TASK ITEM:
Go through the data below. Pull out every line that has the word "https".

Excerpts from a dataset:
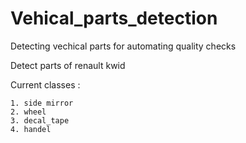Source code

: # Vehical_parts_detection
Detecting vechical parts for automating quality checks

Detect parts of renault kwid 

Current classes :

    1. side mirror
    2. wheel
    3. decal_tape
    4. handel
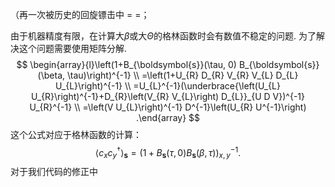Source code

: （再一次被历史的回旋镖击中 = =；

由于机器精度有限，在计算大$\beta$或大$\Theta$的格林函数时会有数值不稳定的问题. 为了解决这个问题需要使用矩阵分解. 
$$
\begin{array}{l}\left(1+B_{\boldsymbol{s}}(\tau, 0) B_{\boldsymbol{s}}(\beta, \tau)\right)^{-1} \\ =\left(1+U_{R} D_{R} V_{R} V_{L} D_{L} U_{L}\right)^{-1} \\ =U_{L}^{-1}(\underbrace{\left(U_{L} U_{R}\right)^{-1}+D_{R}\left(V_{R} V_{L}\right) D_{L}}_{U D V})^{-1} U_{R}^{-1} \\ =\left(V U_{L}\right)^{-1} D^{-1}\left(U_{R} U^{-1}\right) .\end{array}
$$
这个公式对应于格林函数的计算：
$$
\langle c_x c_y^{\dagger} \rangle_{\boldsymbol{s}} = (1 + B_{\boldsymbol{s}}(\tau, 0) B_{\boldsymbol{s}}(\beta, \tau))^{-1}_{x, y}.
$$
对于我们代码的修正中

---

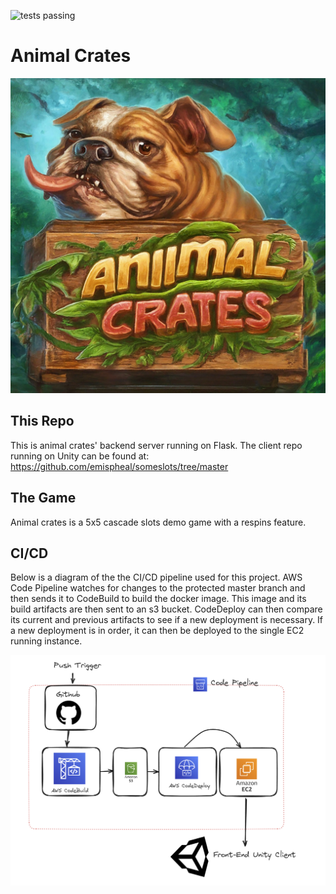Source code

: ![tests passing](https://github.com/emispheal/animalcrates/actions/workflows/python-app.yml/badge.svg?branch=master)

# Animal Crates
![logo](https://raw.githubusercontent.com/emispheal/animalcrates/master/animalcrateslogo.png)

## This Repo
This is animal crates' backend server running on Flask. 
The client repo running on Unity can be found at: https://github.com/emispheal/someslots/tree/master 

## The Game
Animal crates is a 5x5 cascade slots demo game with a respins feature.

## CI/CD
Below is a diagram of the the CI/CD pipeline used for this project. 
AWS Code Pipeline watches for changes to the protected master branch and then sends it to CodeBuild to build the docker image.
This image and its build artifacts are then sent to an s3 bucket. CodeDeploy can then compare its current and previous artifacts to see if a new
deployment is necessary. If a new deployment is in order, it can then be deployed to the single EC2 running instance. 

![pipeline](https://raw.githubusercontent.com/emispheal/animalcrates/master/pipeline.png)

SOLVED PROBLEM:
: ![tests passing](https://github.com/emispheal/animalcrates/actions/workflows/python-app.yml/badge.svg?branch=master)
![logo](https://raw.githubusercontent.com/emispheal/animalcrates/master/animalcrateslogo.png)
The client repo running on Unity can be found at: https://github.com/emispheal/someslots/tree/master 
![pipeline](https://raw.githubusercontent.com/emispheal/animalcrates/master/pipeline.png)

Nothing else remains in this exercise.